Hall sits 14 km straight-line from the Canberra CBD. This is comfortable commuter territory, with reasonable rail and road access to the city.
The most recent census recorded a median weekly rent of $375 in Hall, equating to approximately $19,500/year in gross rental income (state median $450/week). Market rents have typically drifted above the recorded figure — verify against current listings on realestate.com.au and Domain before making an offer.
The median monthly mortgage repayment in Hall is $2,950, or approximately $35,400/year (vs $2,144/month state median). Stress-test your own borrowing at rates 1–2 percentage points above today's to make sure you can still service the loan through an RBA tightening cycle.
A median weekly rent of $375 works out to $1,625/month, covering 55% of the median mortgage repayment of $2,950/month. That leaves a $1,325/month shortfall (around $15,900/year before tax benefits), so a typical owner-occupier-priced property here is negatively geared. Actual cash flow depends on your deposit, loan terms, ownership costs and marginal tax rate — run the full numbers in our rental yield calculator.

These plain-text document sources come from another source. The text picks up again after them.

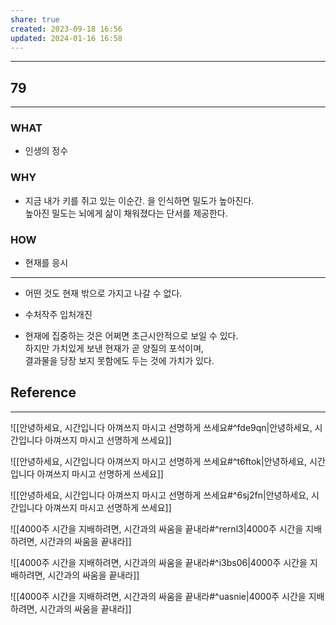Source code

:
 ```yaml
---
share: true
created: 2023-09-18 16:56
updated: 2024-01-16 16:58
---
```


---
## 79
---
### WHAT
- 인생의 정수
### WHY
- 지금 내가 키를 쥐고 있는 이순간. 을 인식하면 밀도가 높아진다.  
  높아진 밀도는 뇌에게 삶이 채워졌다는 단서를 제공한다.
### HOW
- 현재를 응시
---

- 어떤 것도 현재 밖으로 가지고 나갈 수 없다. 
- 수처작주 입처개진

- 현재에 집중하는 것은 어쩌면 초근시안적으로 보일 수 있다.  
  하지만 가치있게 보낸 현재가 곧 양질의 포석이며,  
  결과물을 당장 보지 못함에도 두는 것에 가치가 있다.


## Reference
---
![[안녕하세요, 시간입니다  아껴쓰지 마시고 선명하게 쓰세요#^fde9qn|안녕하세요, 시간입니다  아껴쓰지 마시고 선명하게 쓰세요]]

![[안녕하세요, 시간입니다  아껴쓰지 마시고 선명하게 쓰세요#^t6ftok|안녕하세요, 시간입니다  아껴쓰지 마시고 선명하게 쓰세요]]

![[안녕하세요, 시간입니다  아껴쓰지 마시고 선명하게 쓰세요#^6sj2fn|안녕하세요, 시간입니다  아껴쓰지 마시고 선명하게 쓰세요]]

![[4000주  시간을 지배하려면, 시간과의 싸움을 끝내라#^rernl3|4000주  시간을 지배하려면, 시간과의 싸움을 끝내라]]

![[4000주  시간을 지배하려면, 시간과의 싸움을 끝내라#^i3bs06|4000주  시간을 지배하려면, 시간과의 싸움을 끝내라]]

![[4000주  시간을 지배하려면, 시간과의 싸움을 끝내라#^uasnie|4000주  시간을 지배하려면, 시간과의 싸움을 끝내라]]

The main risks are a thin buyer pool (298 residents), interest-rate sensitivity on the $2,950 median mortgage, the broader Australian Capital Territory market cycle. Each of these is covered in the Risk Factors section above with suburb-specific numbers rather than generic warnings.
Every number on this page comes from the ABS 2021 Census of Population and Housing, Australia Post postcode reference data, and OpenStreetMap amenity tiles. The investment score, strategy verdicts, and comparison table are computed deterministically from those inputs — no opinion, no estimation. See our full methodology and the data sources and licences for the formulas we use.